What does file ~/.rustup/toolchains/nightly-aarch64-apple-darwin/bin/* give you?

danielparks commented 8 months ago

Probably the best way to solve the rustup architecture problem is to allow choosing a specific rustup-init (see Other ways to install rustup). The downside is that it doesn’t make sense to use that on the main path — reimplementing the installation shell script that figures out the architecture string would be too fragile.

zbentley commented 8 months ago

Thanks for the replies!

if something running under Rosetta ran an ARM binary, then the ARM binary ran a universal binary, that it would choose the ARM version.

I'd expect that too! But it does not seem to be occurring; it seems like if anything up the chain has been invoked as x86, even without an explicit arch override to do so, then future universal binaries will be launched as x86 even if there are intermediate ARM binaries launched (because they're non-universal and only support ARM). I really don't like that behavior from Rosetta/Apple, it seems quite counterintuitive, but ... what can you do 🤷

What does file ~/.rustup/toolchains/nightly-aarch64-apple-darwin/bin/* give you?

When rustup-init is called by this module via x86 bolt, all binaries in that folder are x86.

When rustup-init is run by me (on a clean/non-initted system) from an ARM Bash/Zsh shell binary, all binaries in that folder are ARM.

Probably the best way to solve the rustup architecture problem is to allow choosing a specific rustup-init

I don't think that'll change anything, sadly. I think that, so long as Bolt's x86-only (which it is for now), regardless of how rustup-init is run, unless whatever runs it wraps it in arch -arch $native_arch rustup-init ..., this issue will reoccur.

I don’t have an ARM Mac to test this on, which makes it harder to track down the issue myself.

I'll take a stab at a PR (my Ruby is rusty though) in the coming weeks and you can decide if the arch -arch approach seems feasible or not.

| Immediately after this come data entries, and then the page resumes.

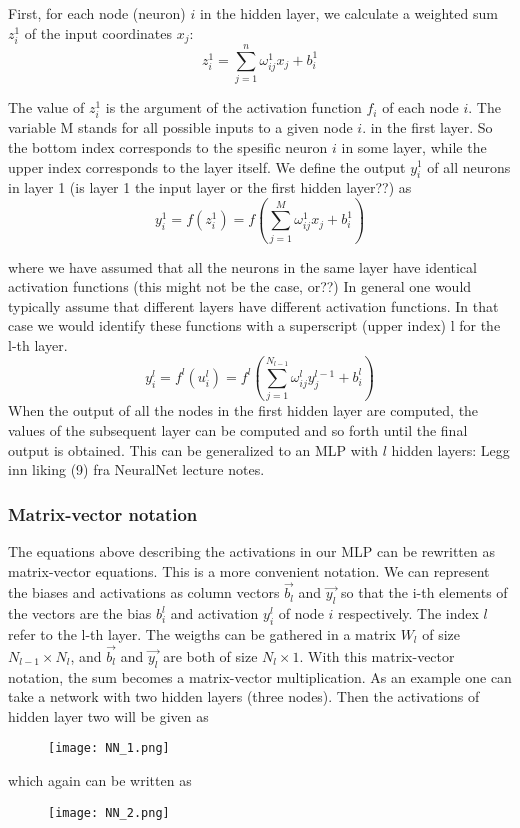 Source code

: \documentclass[a4paper,12pt]{article}
\begin{document}
First, for each node (neuron) $i$ in the hidden layer, we calculate a weighted sum $z_i^1$ of the input coordinates $x_j$:
\begin{equation}
    z_i^1 = \sum_{j=1}^n \omega_{ij}^1 x_j + b_i^1
\end{equation}

The value of $z_i^1$ is the argument of the activation function $f_i$ of each node $i$. The variable M stands for all possible inputs to a given node $i$. in the first layer. So the bottom index corresponds to the spesific neuron $i$ in some layer, while the upper index corresponds to the layer itself. We define the output $y_i^1$ of all neurons in layer 1 (is layer 1 the input layer or the first hidden layer??) as
\begin{equation}
    y_i^1 = f(z_i^1) = f( \sum_{j=1}^M \omega_{ij}^1 x_j + b_i^1 )
\end{equation}

where we have assumed that all the neurons in the same layer have identical activation functions (this might not be the case, or??) In general one would typically assume that different layers have different activation functions. In that case we would identify these functions with a superscript (upper index) l for the l-th layer.
\begin{equation}
    y_i^l = f^l(u_i^l) = f^l( \sum_{j=1}^{N_{l-1}} \omega_{ij}^l y_j^{l-1} + b_i^l )
\end{equation}
When the output of all the nodes in the first hidden layer are computed, the values of the subsequent layer can be computed and so forth until the final output is obtained.\newline
This can be generalized to an MLP with $l$ hidden layers:
Legg inn liking (9) fra NeuralNet lecture notes.

\subsubsection{Matrix-vector notation}
The equations above describing the activations in our MLP can be rewritten as matrix-vector equations. This is a more convenient notation.\newline
We can represent the biases and activations as column vectors $\Vec{b_l}$ and $\Vec{y_l}$ so that the i-th elements of the vectors are the bias $b_i^l$ and activation $y_i^l$ of node $i$ respectively. The index $l$ refer to the l-th layer.\newline
The weigths can be gathered in a matrix $W_l$ of size $N_{l-1} \times N_l$, and $\Vec{b_l}$ and $\Vec{y_l}$ are both of size $N_l \times 1$. With this matrix-vector notation, the sum becomes a matrix-vector multiplication. As an example one can take a network with two hidden layers (three nodes). Then the activations of hidden layer two will be given as
\begin{figure}[h!]
  \centering
  \texttt{[image: NN\_1.png]}
\end{figure}
which again can be written as
\begin{figure}[h!]
  \centering
  \texttt{[image: NN\_2.png]}
\end{figure}
\end{document}
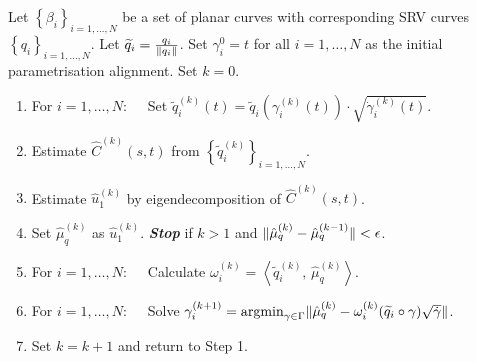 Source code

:\begin{algorithm}
  \label{algo:mean}
  Let $\left\{\beta_i\right\}_{i=1,\dots,N}$ be a set of planar curves with corresponding SRV curves $\left\{ q_i \right\}_{i=1,\dots,N}$.
  Let $\widetilde q_i = \frac{q_i}{\lVert q_i\rVert}$.
  Set $\gamma_i^0 = t$ for all $i=1,\dots,N$ as the initial parametrisation alignment.
  Set $k = 0$. 
  \begin{enumerate}
    \item For $i=1,\dots,N: \quad$ Set $\widetilde q_i^{(k)}(t) = \widetilde q_i\left(\gamma^{(k)}_i(t)\right) \cdot \sqrt{\dot\gamma_i^{(k)}(t)}$.
    \item Estimate $\hat C^{(k)}(s,t)$ from $\left\{\widetilde q_i^{(k)}\right\}_{i=1,\dots,N}$. 
    \item Estimate $\hat u_1^{(k)}$ by eigendecomposition of $\hat C^{(k)}(s,t)$.
    \item Set $\hat\mu_q^{(k)}$ as $\hat u_1^{(k)}$. \emph{\textbf{Stop}} if $k>1$ and $\lVert\hat\mu_q^{(k)} - \hat\mu_q^{(k-1)}\rVert < \epsilon$.
    \item For $i=1,\dots,N:\quad$ Calculate $\omega^{(k)}_i = \left\langle \widetilde q_i^{(k)},\, \hat\mu_q^{(k)} \right\rangle$.
    \item For $i=1,\dots,N:\quad$ Solve $\gamma_i^{(k+1)} = \operatorname*{argmin}_{\gamma \in \Gamma} \lVert\hat\mu_q^{(k)} - \omega_i^{(k)} (\widetilde q_i \circ \gamma ) \sqrt{\dot\gamma}\rVert$.
    \item Set $k = k+1$ and return to Step 1.
  \end{enumerate}
\end{algorithm}

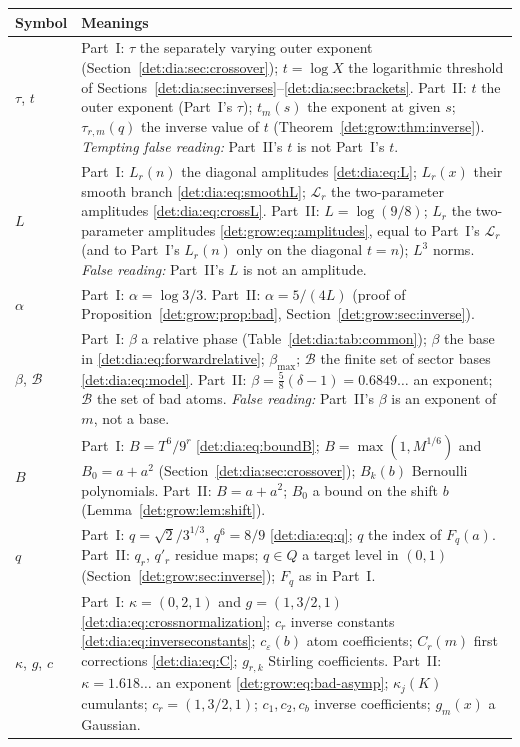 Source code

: \documentclass[11pt,letterpaper]{article}
\numberwithin{equation}{section}
\theoremstyle{definition}\newtheorem{definition}[theorem]{Definition}
\theoremstyle{remark}\newtheorem{remark}[theorem]{Remark}
\newcommand{\eps}{\varepsilon}
\begin{document}
\begin{longtable}{@{}>{\raggedright\arraybackslash}p{} >{\raggedright\arraybackslash}p{}@{}}
\toprule
Symbol & Meanings\\
\midrule
\endhead
$\tau$, $t$ & Part~I: $\tau$ the separately varying outer exponent (Section~\ref{det:dia:sec:crossover}); $t=\log X$ the logarithmic threshold of Sections~\ref{det:dia:sec:inverses}--\ref{det:dia:sec:brackets}. Part~II: $t$ the outer exponent (Part~I's $\tau$); $t_m(s)$ the exponent at given $s$; $\tau_{r,m}(q)$ the inverse value of $t$ (Theorem~\ref{det:grow:thm:inverse}). \emph{Tempting false reading:} Part~II's $t$ is not Part~I's $t$.\\
$L$ & Part~I: $L_r(n)$ the diagonal amplitudes \eqref{det:dia:eq:L}; $L_r(x)$ their smooth branch \eqref{det:dia:eq:smoothL}; $\mathcal L_r$ the two-parameter amplitudes \eqref{det:dia:eq:crossL}. Part~II: $L=\log(9/8)$; $L_r$ the two-parameter amplitudes \eqref{det:grow:eq:amplitudes}, equal to Part~I's $\mathcal L_r$ (and to Part~I's $L_r(n)$ only on the diagonal $t=n$); $L^3$ norms. \emph{False reading:} Part~II's $L$ is not an amplitude.\\
$\alpha$ & Part~I: $\alpha=\log3/3$. Part~II: $\alpha=5/(4L)$ (proof of Proposition~\ref{det:grow:prop:bad}, Section~\ref{det:grow:sec:inverse}).\\
$\beta$, $\mathcal B$ & Part~I: $\beta$ a relative phase (Table~\ref{det:dia:tab:common}); $\beta$ the base in \eqref{det:dia:eq:forwardrelative}; $\beta_{\max}$; $\mathcal B$ the finite set of sector bases \eqref{det:dia:eq:model}. Part~II: $\beta=\frac58(\delta-1)=0.6849\ldots$ an exponent; $\mathcal B$ the set of bad atoms. \emph{False reading:} Part~II's $\beta$ is an exponent of $m$, not a base.\\
$B$ & Part~I: $B=T^6/9^r$ \eqref{det:dia:eq:boundB}; $B=\max(1,M^{1/6})$ and $B_0=a+a^2$ (Section~\ref{det:dia:sec:crossover}); $B_k(b)$ Bernoulli polynomials. Part~II: $B=a+a^2$; $B_0$ a bound on the shift $b$ (Lemma~\ref{det:grow:lem:shift}).\\
$q$ & Part~I: $q=\sqrt2/3^{1/3}$, $q^6=8/9$ \eqref{det:dia:eq:q}; $q$ the index of $F_q(a)$. Part~II: $q_r$, $q'_r$ residue maps; $q\in Q$ a target level in $(0,1)$ (Section~\ref{det:grow:sec:inverse}); $F_q$ as in Part~I.\\
$\kappa$, $g$, $c$ & Part~I: $\kappa=(0,2,1)$ and $g=(1,3/2,1)$ \eqref{det:dia:eq:crossnormalization}; $c_r$ inverse constants \eqref{det:dia:eq:inverseconstants}; $c_\eps(b)$ atom coefficients; $C_r(m)$ first corrections \eqref{det:dia:eq:C}; $g_{r,k}$ Stirling coefficients. Part~II: $\kappa=1.618\ldots$ an exponent \eqref{det:grow:eq:bad-asymp}; $\kappa_j(K)$ cumulants; $c_r=(1,3/2,1)$; $c_1,c_2,c_b$ inverse coefficients; $g_m(x)$ a Gaussian.\\

\end{longtable}
\end{document}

danielparks commented 8 months ago

What does file ~/.rustup/toolchains/nightly-aarch64-apple-darwin/bin/* give you?

When rustup-init is called by this module via x86 bolt, all binaries in that folder are x86.

That sounds like a bug in this module or maybe in rustup itself (unlikely, I think) — the toolchain should always be in the architecture in its name. For example, on my Intel Mac:

❯ rustup toolchain install --no-self-update --force-non-host nightly-aarch64-apple-darwin
  . . .
❯ cd ~/.rustup/toolchains
❯ file nightly-*-apple-darwin/bin/cargo       
nightly-aarch64-apple-darwin/bin/cargo: Mach-O 64-bit executable arm64
nightly-x86_64-apple-darwin/bin/cargo:  Mach-O 64-bit executable x86_64

Similarly, if I install the stable-x86_64-pc-windows-gnu toolchain, then the corresponding toolchain binaries are Windows executables.

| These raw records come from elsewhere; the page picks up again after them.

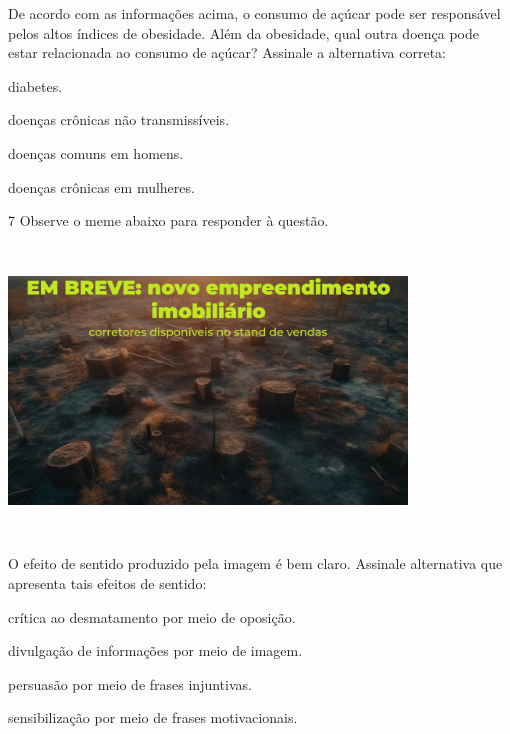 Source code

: 
De acordo com as informações acima, o consumo de açúcar pode ser
responsável pelos altos índices de obesidade. Além da obesidade, qual
outra doença pode estar relacionada ao consumo de açúcar? Assinale a
alternativa correta:

\begin{escolha}

  \item diabetes.
  
  \item doenças crônicas não transmissíveis.
  
  \item doenças comuns em homens.
  
  \item doenças crônicas em mulheres. 

\end{escolha}

\num{7} Observe o meme abaixo para responder à questão.

\includegraphics[width=4.16667in,height=3.03125in]{imgSAEB_7_POR/media/image21.png}

O efeito de sentido produzido pela imagem é bem claro. Assinale
alternativa que apresenta tais efeitos de sentido:

\begin{escolha}

    \item crítica ao desmatamento por meio de oposição.

    \item divulgação de informações por meio de imagem.

    \item persuasão por meio de frases injuntivas. 

    \item sensibilização por meio de frases motivacionais. 

\end{escolha}

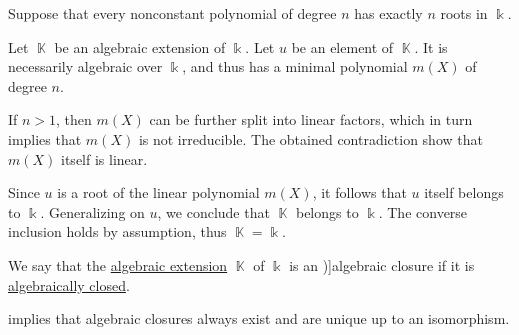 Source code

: \begin{defproof}
   Suppose that every nonconstant polynomial of degree \( n \) has exactly \( n \) roots in \( \Bbbk \).

  Let \( \BbbK \) be an algebraic extension of \( \Bbbk \). Let \( u \) be an element of \( \BbbK \). It is necessarily algebraic over \( \Bbbk \), and thus has a minimal polynomial \( m(X) \) of degree \( n \).

  If \( n > 1 \), then \( m(X) \) can be further split into linear factors, which in turn implies that \( m(X) \) is not irreducible. The obtained contradiction show that \( m(X) \) itself is linear.

  Since \( u \) is a root of the linear polynomial \( m(X) \), it follows that \( u \) itself belongs to \( \Bbbk \). Generalizing on \( u \), we conclude that \( \BbbK \) belongs to \( \Bbbk \). The converse inclusion holds by assumption, thus \( \BbbK = \Bbbk \).
\end{defproof}

\begin{definition}\label{def:algebraic_closure}
  We say that the \hyperref[def:algebraic_extension]{algebraic extension} \( \BbbK \) of \( \Bbbk \) is an \term[ru=алгебраическое замыкание (\cite[412]{Винберг2014Алгебра})]{algebraic closure} if it is \hyperref[def:algebraically_closed_field]{algebraically closed}.
\end{definition}
\begin{comments}
  \item {} implies that algebraic closures always exist and are unique up to an isomorphism.
\end{comments}

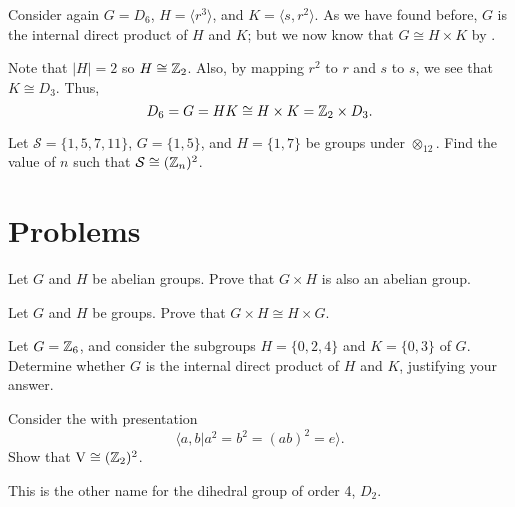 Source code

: \begin{example}
    Consider again $G = D_6$, $H = \langle r^3 \rangle$, and $K = \langle s, r^2 \rangle$. As we have found before, $G$ is the internal direct product of $H$ and $K$; but we now know that $G \cong H \times K$ by .

    Note that $|H| = 2$ so $H \cong \mathbb{Z}_2$. Also, by mapping $r^2$ to $r$ and $s$ to $s$, we see that $K \cong D_3$. Thus,
    \[
        D_6 = G = HK \cong H \times K = \mathbb{Z}_2 \times D_3.
    \]
\end{example}

\begin{exercise}
    Let $\mathcal{S} = \{1, 5, 7, 11\}$, $G = \{1, 5\}$, and $H = \{1, 7\}$ be groups under $\otimes_{12}$. Find the value of $n$ such that $\mathcal{S} \cong (\mathbb{Z}_n)^2$.
\end{exercise}

\newpage

\section{Problems}
\begin{problem}\label{problem-external-direct-product-of-abelian-groups-is-abelian}
    Let $G$ and $H$ be abelian groups. Prove that $G \times H$ is also an abelian group.
\end{problem}

\begin{problem}
    Let $G$ and $H$ be groups. Prove that $G \times H \cong H \times G$.
\end{problem}

\begin{problem}
    Let $G = \mathbb{Z}_6$, and consider the subgroups $H = \{0, 2, 4\}$ and $K = \{0, 3\}$ of $G$. Determine whether $G$ is the internal direct product of $H$ and $K$, justifying your answer.
\end{problem}

\begin{problem}
    Consider the  with presentation
    \[
        \langle a, b \vert a^2 = b^2 = (ab)^2 = e \rangle.
    \]
    Show that $\mathrm{V} \cong (\mathbb{Z}_2)^2$.
\end{problem}
\begin{remark}
    This is the other name for the dihedral group of order 4, $D_2$.
\end{remark}
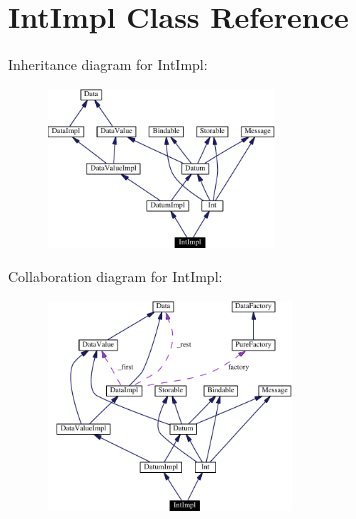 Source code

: \hypertarget{classIntImpl}{
\section{Int\-Impl  Class Reference}
\label{classIntImpl}
}
Inheritance diagram for Int\-Impl:\begin{figure}[H]
\begin{center}
\leavevmode
\includegraphics[width=170pt]{classIntImpl__inherit__graph}
\end{center}
\end{figure}
Collaboration diagram for Int\-Impl:\begin{figure}[H]
\begin{center}
\leavevmode
\includegraphics[width=183pt]{classIntImpl__coll__graph}
\end{center}
\end{figure}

Probably the best way to solve the rustup architecture problem is to allow choosing a specific rustup-init

I don't think that'll change anything, sadly. I think that, so long as Bolt's x86-only (which it is for now), regardless of how rustup-init is run, unless whatever runs it wraps it in arch -arch $native_arch rustup-init ..., this issue will reoccur.

I figure that the architecture of rustup-init is what determines the architecture of ~/.cargo/bin/cargo. That binary should just determine which toolchain is desired, then exec the correct cargo binary in ~/.rustup/toolchains/. Since ~/.rustup/toolchains/nightly-aarch64-apple-darwin/bin/cargo is x86_64 for you, I don't think that’s the (immediate) problem.

It still might be a problem later once the toolchains binaries get fixed.


All that said, it does seem to be working on my machine (not really a surprise, I suppose). Can you run it with the environment variable RUSTUP_TRACE=1 and the -v flag? That will show exactly what commands it runs.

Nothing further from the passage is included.